> WHAT TO DO
Please copy out the records that follow exactly as they stand.

MATERIAL SUPPLIED below:

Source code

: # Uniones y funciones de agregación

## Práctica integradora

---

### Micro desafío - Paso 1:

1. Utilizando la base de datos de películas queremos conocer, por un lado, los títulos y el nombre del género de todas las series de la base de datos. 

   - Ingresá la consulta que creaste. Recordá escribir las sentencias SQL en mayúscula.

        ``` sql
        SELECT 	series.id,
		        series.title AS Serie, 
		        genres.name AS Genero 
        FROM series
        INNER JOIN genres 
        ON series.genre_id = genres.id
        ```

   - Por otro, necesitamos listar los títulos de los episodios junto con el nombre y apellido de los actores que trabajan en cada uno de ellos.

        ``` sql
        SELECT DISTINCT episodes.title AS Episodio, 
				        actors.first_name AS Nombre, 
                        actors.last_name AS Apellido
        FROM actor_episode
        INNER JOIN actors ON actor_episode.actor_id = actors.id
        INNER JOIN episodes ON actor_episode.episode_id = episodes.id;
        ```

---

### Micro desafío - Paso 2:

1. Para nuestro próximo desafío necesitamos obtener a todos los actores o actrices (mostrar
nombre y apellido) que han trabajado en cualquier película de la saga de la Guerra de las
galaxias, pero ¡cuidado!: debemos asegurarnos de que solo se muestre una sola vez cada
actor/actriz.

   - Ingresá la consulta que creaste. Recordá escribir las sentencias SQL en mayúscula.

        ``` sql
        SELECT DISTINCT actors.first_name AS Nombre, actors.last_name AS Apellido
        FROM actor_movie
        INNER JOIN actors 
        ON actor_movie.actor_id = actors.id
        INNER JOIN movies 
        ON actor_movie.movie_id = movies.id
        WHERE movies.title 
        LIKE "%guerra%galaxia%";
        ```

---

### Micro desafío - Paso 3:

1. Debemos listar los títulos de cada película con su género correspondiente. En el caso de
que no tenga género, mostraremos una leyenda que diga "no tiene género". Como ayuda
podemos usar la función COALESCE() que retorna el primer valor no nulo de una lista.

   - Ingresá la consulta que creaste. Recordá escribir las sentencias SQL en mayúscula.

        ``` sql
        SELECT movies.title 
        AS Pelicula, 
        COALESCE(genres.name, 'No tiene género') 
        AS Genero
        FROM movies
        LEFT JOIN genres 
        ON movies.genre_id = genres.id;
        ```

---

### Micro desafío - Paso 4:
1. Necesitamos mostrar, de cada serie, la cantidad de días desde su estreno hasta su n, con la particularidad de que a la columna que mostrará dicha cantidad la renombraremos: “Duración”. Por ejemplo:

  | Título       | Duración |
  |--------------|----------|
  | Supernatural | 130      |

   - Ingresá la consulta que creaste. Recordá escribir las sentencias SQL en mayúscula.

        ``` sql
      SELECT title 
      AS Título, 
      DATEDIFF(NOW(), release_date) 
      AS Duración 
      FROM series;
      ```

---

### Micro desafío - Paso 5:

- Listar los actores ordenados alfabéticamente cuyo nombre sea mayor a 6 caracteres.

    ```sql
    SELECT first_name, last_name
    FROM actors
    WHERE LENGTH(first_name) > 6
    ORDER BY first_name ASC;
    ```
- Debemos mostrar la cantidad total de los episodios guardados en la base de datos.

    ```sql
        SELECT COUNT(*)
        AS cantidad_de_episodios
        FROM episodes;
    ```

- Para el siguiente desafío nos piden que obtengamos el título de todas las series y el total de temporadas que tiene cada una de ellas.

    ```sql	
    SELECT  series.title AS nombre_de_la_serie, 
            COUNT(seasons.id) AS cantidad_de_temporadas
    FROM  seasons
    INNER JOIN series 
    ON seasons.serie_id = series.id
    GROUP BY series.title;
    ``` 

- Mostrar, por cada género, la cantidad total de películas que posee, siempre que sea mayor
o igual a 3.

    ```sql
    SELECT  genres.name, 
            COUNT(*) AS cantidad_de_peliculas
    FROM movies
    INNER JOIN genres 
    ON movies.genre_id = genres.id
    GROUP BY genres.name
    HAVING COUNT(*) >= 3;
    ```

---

End of MATERIAL SUPPLIED.

> SOLUTION TO THE PROBLEM
Source code

: # Uniones y funciones de agregación

## Práctica integradora

---

### Micro desafío - Paso 1:

1. Utilizando la base de datos de películas queremos conocer, por un lado, los títulos y el nombre del género de todas las series de la base de datos. 

   - Ingresá la consulta que creaste. Recordá escribir las sentencias SQL en mayúscula.

        ``` sql
        SELECT 	series.id,
		        series.title AS Serie, 
		        genres.name AS Genero 
        FROM series
        INNER JOIN genres 
        ON series.genre_id = genres.id
        ```

   - Por otro, necesitamos listar los títulos de los episodios junto con el nombre y apellido de los actores que trabajan en cada uno de ellos.

        ``` sql
        SELECT DISTINCT episodes.title AS Episodio, 
				        actors.first_name AS Nombre, 
                        actors.last_name AS Apellido
        FROM actor_episode
        INNER JOIN actors ON actor_episode.actor_id = actors.id
        INNER JOIN episodes ON actor_episode.episode_id = episodes.id;
        ```

---

### Micro desafío - Paso 2:

1. Para nuestro próximo desafío necesitamos obtener a todos los actores o actrices (mostrar
nombre y apellido) que han trabajado en cualquier película de la saga de la Guerra de las
galaxias, pero ¡cuidado!: debemos asegurarnos de que solo se muestre una sola vez cada
actor/actriz.

   - Ingresá la consulta que creaste. Recordá escribir las sentencias SQL en mayúscula.

        ``` sql
        SELECT DISTINCT actors.first_name AS Nombre, actors.last_name AS Apellido
        FROM actor_movie
        INNER JOIN actors 
        ON actor_movie.actor_id = actors.id
        INNER JOIN movies 
        ON actor_movie.movie_id = movies.id
        WHERE movies.title 
        LIKE "%guerra%galaxia%";
        ```

---

### Micro desafío - Paso 3:

1. Debemos listar los títulos de cada película con su género correspondiente. En el caso de
que no tenga género, mostraremos una leyenda que diga "no tiene género". Como ayuda
podemos usar la función COALESCE() que retorna el primer valor no nulo de una lista.

   - Ingresá la consulta que creaste. Recordá escribir las sentencias SQL en mayúscula.

        ``` sql
        SELECT movies.title 
        AS Pelicula, 
        COALESCE(genres.name, 'No tiene género') 
        AS Genero
        FROM movies
        LEFT JOIN genres 
        ON movies.genre_id = genres.id;
        ```

---

### Micro desafío - Paso 4:
1. Necesitamos mostrar, de cada serie, la cantidad de días desde su estreno hasta su n, con la particularidad de que a la columna que mostrará dicha cantidad la renombraremos: “Duración”. Por ejemplo:

  | Título       | Duración |
  |--------------|----------|
  | Supernatural | 130      |

   - Ingresá la consulta que creaste. Recordá escribir las sentencias SQL en mayúscula.

        ``` sql
      SELECT title 
      AS Título, 
      DATEDIFF(NOW(), release_date) 
      AS Duración 
      FROM series;
      ```

---

### Micro desafío - Paso 5:

- Listar los actores ordenados alfabéticamente cuyo nombre sea mayor a 6 caracteres.

    ```sql
    SELECT first_name, last_name
    FROM actors
    WHERE LENGTH(first_name) > 6
    ORDER BY first_name ASC;
    ```
- Debemos mostrar la cantidad total de los episodios guardados en la base de datos.

    ```sql
        SELECT COUNT(*)
        AS cantidad_de_episodios
        FROM episodes;
    ```

- Para el siguiente desafío nos piden que obtengamos el título de todas las series y el total de temporadas que tiene cada una de ellas.

    ```sql	
    SELECT  series.title AS nombre_de_la_serie, 
            COUNT(seasons.id) AS cantidad_de_temporadas
    FROM  seasons
    INNER JOIN series 
    ON seasons.serie_id = series.id
    GROUP BY series.title;
    ``` 

- Mostrar, por cada género, la cantidad total de películas que posee, siempre que sea mayor
o igual a 3.

    ```sql
    SELECT  genres.name, 
            COUNT(*) AS cantidad_de_peliculas
    FROM movies
    INNER JOIN genres 
    ON movies.genre_id = genres.id
    GROUP BY genres.name
    HAVING COUNT(*) >= 3;
    ```

---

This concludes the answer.